You know you’ve had fantasies about it before. You’re a gorgeous lady in times before social networking — back when social networking actually involved being social. A handsome gentleman caller approaches you warmly, caressing your neck. You invite him up to a lofty bedroom with velvet draping and scented oils (or something). He begins to kiss you gently, you return the kisses … it’s getting hotter, and you just can’t stand the thought of your hands on anything but each other! You rip off his coat, he tears open your dress, revealing heaving bosoms, suffocating against the confines of a whale-bone corset! Take me, Dr. Egon Spengler! Take me now!
Except all of this would be highly inaccurate. Because romance novelist Deeanne Gist has gotten to the bottom of all the lacy underthing mysteries and debunked bodice-ripping scenes like the one I just described at the annual convention for Romance Writers of America. But a girl can dream (if that’s her thing).
As it turns out, seducing a woman in the Victorian era would have been quite an undertaking. Gist wanted to make sure that the scenes she was writing in her own novels was true to form and discovered that it wasn’t quite as easy as 1-2-wheeeeee! At the convention, which took place in New York, she gave a live demonstration of everything that went into dressing the Victorian woman.
It took an hour for Ms. Gist to squeeze into a dozen layers that a lady would have worn in the 1860s — stockings, garters, bloomers, chemise, corset, crinoline or hoop skirt, petticoats, a shirtwaist or blouse, skirt, vest and bolero jacket. By the end, workshop attendees were skeptical that seductions ever occurred, with so many sartorial barriers.
“How did they ever have hanky panky?” asked novelist Annie Solomon.
Indeed! Gist, along with several other historians (and history buffs — see what I did there?), has toured the country with her workshops and unlocked several mysteries about what women wore under their clothes. For example, while commonly written in the opposite manner, bodices and corsets are laced in the back.

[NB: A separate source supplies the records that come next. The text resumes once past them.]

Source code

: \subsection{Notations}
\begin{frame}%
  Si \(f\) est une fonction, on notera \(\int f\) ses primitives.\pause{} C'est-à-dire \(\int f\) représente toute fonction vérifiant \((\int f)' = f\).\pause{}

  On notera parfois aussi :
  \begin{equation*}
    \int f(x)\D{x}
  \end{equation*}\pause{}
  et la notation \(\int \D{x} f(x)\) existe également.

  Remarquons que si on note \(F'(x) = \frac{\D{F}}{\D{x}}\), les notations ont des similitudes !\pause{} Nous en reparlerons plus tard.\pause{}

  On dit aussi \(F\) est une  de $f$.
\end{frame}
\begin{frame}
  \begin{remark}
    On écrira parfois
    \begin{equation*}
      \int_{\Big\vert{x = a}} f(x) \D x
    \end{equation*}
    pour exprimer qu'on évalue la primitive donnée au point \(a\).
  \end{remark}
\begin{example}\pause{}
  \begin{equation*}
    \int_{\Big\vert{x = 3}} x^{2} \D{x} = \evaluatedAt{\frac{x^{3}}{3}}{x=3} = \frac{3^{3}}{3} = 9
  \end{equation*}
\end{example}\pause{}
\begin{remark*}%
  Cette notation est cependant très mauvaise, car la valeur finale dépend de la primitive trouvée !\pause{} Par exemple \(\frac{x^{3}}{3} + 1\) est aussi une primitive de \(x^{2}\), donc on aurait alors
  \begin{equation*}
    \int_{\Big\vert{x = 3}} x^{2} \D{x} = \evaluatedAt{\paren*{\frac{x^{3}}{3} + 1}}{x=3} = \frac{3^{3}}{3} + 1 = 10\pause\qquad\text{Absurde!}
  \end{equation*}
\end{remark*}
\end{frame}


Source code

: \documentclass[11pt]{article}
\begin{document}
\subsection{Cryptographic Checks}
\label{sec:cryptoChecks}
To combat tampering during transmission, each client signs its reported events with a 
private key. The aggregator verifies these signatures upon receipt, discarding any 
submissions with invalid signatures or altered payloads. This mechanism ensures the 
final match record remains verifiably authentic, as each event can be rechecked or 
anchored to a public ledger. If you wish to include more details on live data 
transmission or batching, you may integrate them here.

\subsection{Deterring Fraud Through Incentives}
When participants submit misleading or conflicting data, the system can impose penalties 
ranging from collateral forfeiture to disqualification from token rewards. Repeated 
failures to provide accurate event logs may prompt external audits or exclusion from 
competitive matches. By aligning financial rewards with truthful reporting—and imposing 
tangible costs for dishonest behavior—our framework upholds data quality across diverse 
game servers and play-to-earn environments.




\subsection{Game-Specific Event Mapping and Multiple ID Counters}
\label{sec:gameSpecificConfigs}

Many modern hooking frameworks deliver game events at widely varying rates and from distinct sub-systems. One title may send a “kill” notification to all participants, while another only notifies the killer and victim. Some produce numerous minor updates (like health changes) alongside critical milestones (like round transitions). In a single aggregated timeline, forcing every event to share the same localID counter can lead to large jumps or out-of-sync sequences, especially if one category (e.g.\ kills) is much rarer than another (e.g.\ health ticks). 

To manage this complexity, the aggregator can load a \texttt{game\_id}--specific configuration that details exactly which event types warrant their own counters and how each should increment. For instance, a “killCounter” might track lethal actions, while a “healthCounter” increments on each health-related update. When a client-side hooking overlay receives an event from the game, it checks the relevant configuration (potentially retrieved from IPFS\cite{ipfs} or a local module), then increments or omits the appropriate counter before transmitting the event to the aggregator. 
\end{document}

And it takes a looooong time to complete that lacing before several inches are taken off a woman’s waist. There is also a blouse underneath that corset, so add that layer to the things that our heroes (and heroines) are ripping off these women. And did you ever wonder why bloomers had splits in them? Hint: the reason is toilet-related.
So, we can look at this two ways. 1: This was a dastardly way to not only torture women (no wonder they were always seen as prone to fainting if they’re wearing all that crap in the summer) but to deter sex and keep women “pure.” Or 2: turning the latter part of that statement on its head and looking at it as a brilliant method of foreplay and extended seduction. Striptease, anyone?